According to the U.S. Department of Justice, Michael D. Parker, then COO of TransCapital Corp. of Reston, Va., conspired with an attorney working for TransCapital and an accountant with KPMG LLC to defraud the Internal Revenue Service of tens of millions of dollars from 1998 through 2006.

Together, they orchestrated $240 million in bogus tax deductions.


James D. Howard Jr., head of Dudley Ventures, the equity firm picked by the city to help finance its hotel project, was TransCapital’s managing director.

Howard and Joseph F. Campagna, chairman of TransCapital, share multiple business relationships, including TransCapital Solutions LLC and gaming companies CDST-Gaming I and II.
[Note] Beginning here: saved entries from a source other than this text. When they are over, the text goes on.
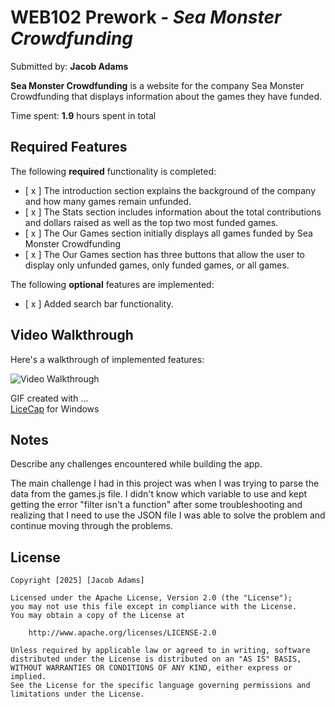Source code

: # WEB102 Prework - _Sea Monster Crowdfunding_

Submitted by: **Jacob Adams**

**Sea Monster Crowdfunding** is a website for the company Sea Monster Crowdfunding that displays information about the games they have funded.

Time spent: **1.9** hours spent in total

## Required Features

The following **required** functionality is completed:

- [ x ] The introduction section explains the background of the company and how many games remain unfunded.
- [ x ] The Stats section includes information about the total contributions and dollars raised as well as the top two most funded games.
- [ x ] The Our Games section initially displays all games funded by Sea Monster Crowdfunding
- [ x ] The Our Games section has three buttons that allow the user to display only unfunded games, only funded games, or all games.

The following **optional** features are implemented:

- [ x ] Added search bar functionality.

## Video Walkthrough

Here's a walkthrough of implemented features:

<img src='[https://imgur.com/a/buVKCt4](https://imgur.com/a/prework-intermediate-web-development-web102-submission-jacob-adams-buVKCt4)' title='Video Walkthrough' width='' alt='Video Walkthrough' />

<!-- Replace this with whatever GIF tool you used! -->

GIF created with ...  
[LiceCap](https://www.cockos.com/licecap/) for Windows

## Notes

Describe any challenges encountered while building the app.

The main challenge I had in this project was when I was trying to parse the data from the games.js file. I
didn't know which variable to use and kept getting the error "filter isn't a function" after some troubleshooting
and realizing that I need to use the JSON file I was able to solve the problem and continue moving through the problems.

## License

    Copyright [2025] [Jacob Adams]

    Licensed under the Apache License, Version 2.0 (the "License");
    you may not use this file except in compliance with the License.
    You may obtain a copy of the License at

        http://www.apache.org/licenses/LICENSE-2.0

    Unless required by applicable law or agreed to in writing, software
    distributed under the License is distributed on an "AS IS" BASIS,
    WITHOUT WARRANTIES OR CONDITIONS OF ANY KIND, either express or implied.
    See the License for the specific language governing permissions and
    limitations under the License.
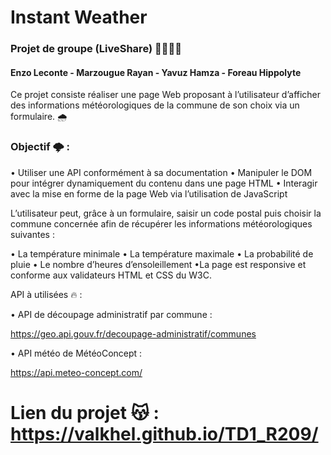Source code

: # Instant Weather

### Projet de groupe (LiveShare) 👨‍👨‍👦‍👦

#### Enzo Leconte - Marzougue Rayan - Yavuz Hamza - Foreau Hippolyte

Ce projet consiste réaliser une page Web proposant à l’utilisateur d’afficher des informations météorologiques
de la commune de son choix via un formulaire. 🌧️

### Objectif 🌩️ :

• Utiliser une API conformément à sa documentation
• Manipuler le DOM pour intégrer dynamiquement du contenu dans une page HTML
• Interagir avec la mise en forme de la page Web via l’utilisation de JavaScript

L’utilisateur peut, grâce à un formulaire, saisir un code postal puis choisir la commune concernée afin
de récupérer les informations météorologiques suivantes :

• La température minimale
• La température maximale
• La probabilité de pluie
• Le nombre d’heures d’ensoleillement
•La page est responsive et conforme aux validateurs HTML et CSS du W3C.

API à utilisées 🔥 :

• API de découpage administratif par commune :

https://geo.api.gouv.fr/decoupage-administratif/communes

• API météo de MétéoConcept  : 

https://api.meteo-concept.com/

# Lien du projet 😽 : https://valkhel.github.io/TD1_R209/

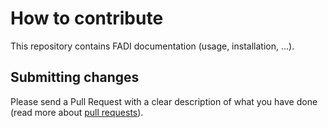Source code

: # How to contribute

This repository contains FADI documentation (usage, installation, ...).

## Submitting changes

Please send a Pull Request with a clear description of what you have done (read more about [pull requests](http://help.github.com/pull-requests/)).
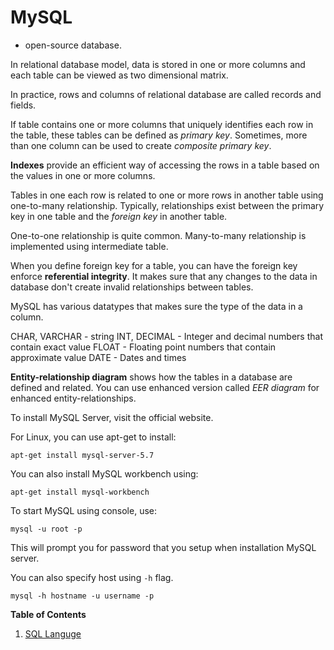 # MySQL

- open-source database.

In relational database model, data is stored in one or more columns and each table can be viewed as two dimensional matrix.

In practice, rows and columns of relational database are called records and fields.

If table contains one or more columns that uniquely identifies each row in the table, these tables can be defined as *primary key*. Sometimes, more than one column can be used to create *composite primary key*.

**Indexes** provide an efficient way of accessing the rows in a table based on the values in one or more columns.

Tables in one each row is related to one or more rows in another table using one-to-many relationship. Typically, relationships exist between the primary key in one table and the *foreign key* in another table.

One-to-one relationship is quite common. Many-to-many relationship is implemented using intermediate table. 

When you define foreign key for a table, you can have the foreign key enforce **referential integrity**. It makes sure that any changes to the data in database don't create invalid relationships between tables.


MySQL has various datatypes that makes sure the type of the data in a column.

CHAR, VARCHAR - string
INT, DECIMAL - Integer and decimal numbers that contain exact value
FLOAT - Floating point numbers that contain approximate value
DATE - Dates and times

**Entity-relationship diagram** shows how the tables in a database are defined and related. You can use enhanced version called *EER diagram* for enhanced entity-relationships.


To install MySQL Server, visit the official website.

For Linux, you can use apt-get to install:

`apt-get install mysql-server-5.7`

You can also install MySQL workbench using:

`apt-get install mysql-workbench`

To start MySQL using console, use:

`mysql -u root -p`

This will prompt you for password that you setup when installation MySQL server.

You can also specify host using `-h` flag.

`mysql -h hostname -u username -p`



**Table of Contents**

1. [SQL Languge](lessons/sql.md)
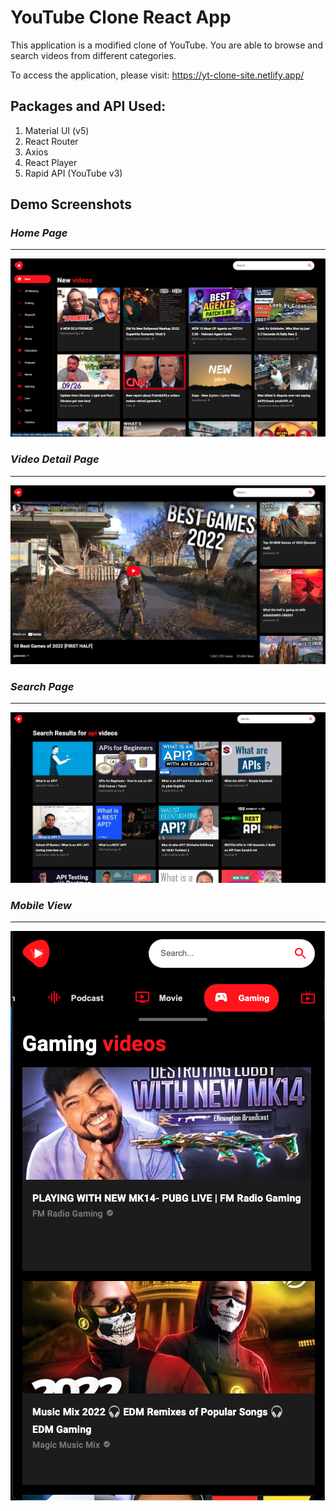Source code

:# YouTube Clone React App

This application is a modified clone of YouTube. You are able to browse and search videos from different categories.

To access the application, please visit: https://yt-clone-site.netlify.app/

## Packages and API Used:

1. Material UI (v5)
2. React Router
3. Axios
4. React Player
5. Rapid API (YouTube v3)

## Demo Screenshots

### **_Home Page_**

---

![Home](./src/images/home-demo.png)

### **_Video Detail Page_**

---

![Video Detail](./src/images/video-detail-demo.png)

### **_Search Page_**

---

![Search](./src/images/search-demo.png)

### **_Mobile View_**

---

![Mobile](./src/images/mobile-demo.png)
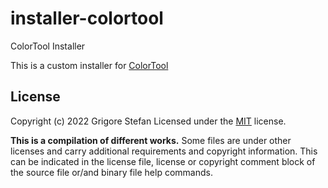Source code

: # installer-colortool
ColorTool Installer

This is a custom installer for [ColorTool](https://github.com/microsoft/terminal/releases/tag/1904.29002)

## License

Copyright (c) 2022 Grigore Stefan
Licensed under the [MIT](LICENSE) license.

**This is a compilation of different works.**
Some files are under other licenses and carry additional requirements and copyright information.
This can be indicated in the license file, license or copyright comment block of the source file or/and binary file help commands.

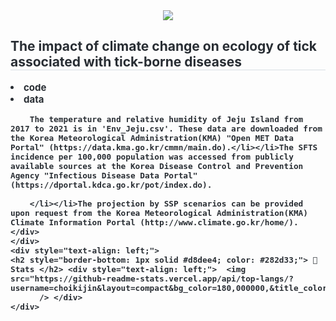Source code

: 
<div align= "center">
    <img src="https://capsule-render.vercel.app/api?type=soft&color=auto&height=120&text=%20&animation=&fontColor=000000&fontSize=40" />
    </div>
    <div style="text-align: left;"> 
    <h2 style="border-bottom: 1px solid #d8dee4; color: #282d33;"> The impact of climate change on ecology of tick associated with tick-borne diseases </h2>  
    <div style="font-weight: 700; font-size: 15px; text-align: left; color: #282d33;"> <li> code</li></li><li> data</li>
        
        The temperature and relative humidity of Jeju Island from 2017 to 2021 is in 'Env_Jeju.csv'. These data are downloaded from the Korea Meteorological Administration(KMA) "Open MET Data Portal" (https://data.kma.go.kr/cmmn/main.do).</li></li>The SFTS incidence per 100,000 population was accessed from publicly available sources at the Korea Disease Control and Prevention Agency "Infectious Disease Data Portal" (https://dportal.kdca.go.kr/pot/index.do).
        
        </li></li>The projection by SSP scenarios can be provided upon request from the Korea Meteorological Administration(KMA) Climate Information Portal (http://www.climate.go.kr/home/). </div> 
    </div>
    <div style="text-align: left;"> 
    <h2 style="border-bottom: 1px solid #d8dee4; color: #282d33;"> 🏅 Stats </h2> <div style="text-align: left;">  <img src="https://github-readme-stats.vercel.app/api/top-langs/?username=choikijin&layout=compact&bg_color=180,000000,&title_color=000000&text_color=000000"
          /> </div> 
    </div>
Sounds like terrible stuff, right?

With permission from Mr. Howard, here, in full, is the response that he provided to The Town Talk. One can only hope they have the integrity to print it unedited and to then issue a full retraction and apology (One can also hope that Bob Madison of KSYL radio will read, on air, Mr. Howard’s response with the same vigor with which he regurgitated Carty’s editorial):

Without as much as a call to me, the Town Talk engaged in a vicious attack on Dudley Ventures and more importantly my business reputation this weekend.

It is totally lacking in justification and unwarranted. I would like to set the record straight.

With the common courtesy of a call (and a careful review of the business records), the following facts could have been obtained:

TransCapital Corporation is a Delaware corporation qualified to do business in Virginia. I have not had in the past nor currently have an affiliation of any sort with this Company. In addition, I have not done business with Mr. Parker nor did I have any involvement in the activities resulting in his problems with the Internal Revenue Service. I learned of Mr. Parker’s problems by reading the press release at the same time as the general public.  A review of the records of TransCapital Corporation both in Delaware and Virginia do not show me listed anywhere because I have had no involvement with this entity.

I have, on the other hand, been the Managing Director of TransCapital Soutions, LLC.  My partner in this entity is Joe Campagna.

It is not uncommon in the business world for different partnerships, with different partners, to engage in totally different activities. Other than the name “TransCapital” and Joe Campagna being involved in TransCapital Solutions, there is no link whatsoever with TransCapital Corporation. They are separate legal entities.  We manage all of the activities of TransCapital Solutions in Arizona and Joe Campagna is of retirement age and passive in this entity.

Joe Campagna, by the way, was not the target of the IRS activities with Mr. Parker.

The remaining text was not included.